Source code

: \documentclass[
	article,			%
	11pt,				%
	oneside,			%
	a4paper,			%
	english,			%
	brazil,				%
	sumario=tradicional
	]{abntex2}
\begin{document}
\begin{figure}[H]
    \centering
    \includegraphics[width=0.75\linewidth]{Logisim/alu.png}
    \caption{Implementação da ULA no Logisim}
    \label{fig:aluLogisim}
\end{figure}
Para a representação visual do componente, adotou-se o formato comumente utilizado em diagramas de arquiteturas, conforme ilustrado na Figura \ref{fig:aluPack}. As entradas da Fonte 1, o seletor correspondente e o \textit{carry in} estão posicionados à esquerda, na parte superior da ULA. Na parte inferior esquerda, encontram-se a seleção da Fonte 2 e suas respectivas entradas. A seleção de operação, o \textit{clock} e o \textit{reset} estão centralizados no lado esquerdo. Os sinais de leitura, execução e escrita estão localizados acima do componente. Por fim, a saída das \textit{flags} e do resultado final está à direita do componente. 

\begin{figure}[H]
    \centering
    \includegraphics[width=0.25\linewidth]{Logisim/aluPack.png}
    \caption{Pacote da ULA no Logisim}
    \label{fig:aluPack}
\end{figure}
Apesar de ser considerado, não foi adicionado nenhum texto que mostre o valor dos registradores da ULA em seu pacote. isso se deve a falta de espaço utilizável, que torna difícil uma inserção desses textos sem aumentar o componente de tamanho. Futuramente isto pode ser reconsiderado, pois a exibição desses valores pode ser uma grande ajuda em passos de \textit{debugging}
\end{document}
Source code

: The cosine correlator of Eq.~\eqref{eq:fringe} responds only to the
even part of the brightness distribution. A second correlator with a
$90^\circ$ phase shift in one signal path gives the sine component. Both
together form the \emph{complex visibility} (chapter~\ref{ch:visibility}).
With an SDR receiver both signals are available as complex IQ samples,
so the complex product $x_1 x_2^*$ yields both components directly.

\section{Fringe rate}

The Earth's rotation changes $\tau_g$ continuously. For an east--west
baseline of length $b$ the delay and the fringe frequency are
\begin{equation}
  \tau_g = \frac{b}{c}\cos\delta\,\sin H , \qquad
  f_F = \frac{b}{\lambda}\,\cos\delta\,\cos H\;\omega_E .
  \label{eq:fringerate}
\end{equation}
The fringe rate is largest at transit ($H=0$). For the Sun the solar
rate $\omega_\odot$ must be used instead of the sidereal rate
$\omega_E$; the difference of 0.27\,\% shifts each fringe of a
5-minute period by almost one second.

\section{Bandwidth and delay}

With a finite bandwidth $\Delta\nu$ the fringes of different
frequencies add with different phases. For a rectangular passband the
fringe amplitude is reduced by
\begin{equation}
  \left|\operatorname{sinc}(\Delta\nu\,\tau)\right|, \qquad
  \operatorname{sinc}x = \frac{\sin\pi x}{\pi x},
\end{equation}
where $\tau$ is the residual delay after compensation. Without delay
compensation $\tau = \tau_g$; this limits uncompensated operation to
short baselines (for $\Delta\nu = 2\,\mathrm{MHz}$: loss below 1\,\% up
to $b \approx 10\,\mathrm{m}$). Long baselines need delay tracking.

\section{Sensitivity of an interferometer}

------------------------------------------------------------------------

WHAT TO PRODUCE: Return every entry verbatim.

SOLUTION FOR THIS EXERCISE:
Source code

: \documentclass[
	article,			%
	11pt,				%
	oneside,			%
	a4paper,			%
	english,			%
	brazil,				%
	sumario=tradicional
	]{abntex2}
\begin{document}
\begin{figure}[H]
    \centering
    \includegraphics[width=0.75\linewidth]{Logisim/alu.png}
    \caption{Implementação da ULA no Logisim}
    \label{fig:aluLogisim}
\end{figure}
Para a representação visual do componente, adotou-se o formato comumente utilizado em diagramas de arquiteturas, conforme ilustrado na Figura \ref{fig:aluPack}. As entradas da Fonte 1, o seletor correspondente e o \textit{carry in} estão posicionados à esquerda, na parte superior da ULA. Na parte inferior esquerda, encontram-se a seleção da Fonte 2 e suas respectivas entradas. A seleção de operação, o \textit{clock} e o \textit{reset} estão centralizados no lado esquerdo. Os sinais de leitura, execução e escrita estão localizados acima do componente. Por fim, a saída das \textit{flags} e do resultado final está à direita do componente. 

\begin{figure}[H]
    \centering
    \includegraphics[width=0.25\linewidth]{Logisim/aluPack.png}
    \caption{Pacote da ULA no Logisim}
    \label{fig:aluPack}
\end{figure}
Apesar de ser considerado, não foi adicionado nenhum texto que mostre o valor dos registradores da ULA em seu pacote. isso se deve a falta de espaço utilizável, que torna difícil uma inserção desses textos sem aumentar o componente de tamanho. Futuramente isto pode ser reconsiderado, pois a exibição desses valores pode ser uma grande ajuda em passos de \textit{debugging}
\end{document}
Source code

: The cosine correlator of Eq.~\eqref{eq:fringe} responds only to the
even part of the brightness distribution. A second correlator with a
$90^\circ$ phase shift in one signal path gives the sine component. Both
together form the \emph{complex visibility} (chapter~\ref{ch:visibility}).
With an SDR receiver both signals are available as complex IQ samples,
so the complex product $x_1 x_2^*$ yields both components directly.

\section{Fringe rate}

The Earth's rotation changes $\tau_g$ continuously. For an east--west
baseline of length $b$ the delay and the fringe frequency are
\begin{equation}
  \tau_g = \frac{b}{c}\cos\delta\,\sin H , \qquad
  f_F = \frac{b}{\lambda}\,\cos\delta\,\cos H\;\omega_E .
  \label{eq:fringerate}
\end{equation}
The fringe rate is largest at transit ($H=0$). For the Sun the solar
rate $\omega_\odot$ must be used instead of the sidereal rate
$\omega_E$; the difference of 0.27\,\% shifts each fringe of a
5-minute period by almost one second.

\section{Bandwidth and delay}

With a finite bandwidth $\Delta\nu$ the fringes of different
frequencies add with different phases. For a rectangular passband the
fringe amplitude is reduced by
\begin{equation}
  \left|\operatorname{sinc}(\Delta\nu\,\tau)\right|, \qquad
  \operatorname{sinc}x = \frac{\sin\pi x}{\pi x},
\end{equation}
where $\tau$ is the residual delay after compensation. Without delay
compensation $\tau = \tau_g$; this limits uncompensated operation to
short baselines (for $\Delta\nu = 2\,\mathrm{MHz}$: loss below 1\,\% up
to $b \approx 10\,\mathrm{m}$). Long baselines need delay tracking.

\section{Sensitivity of an interferometer}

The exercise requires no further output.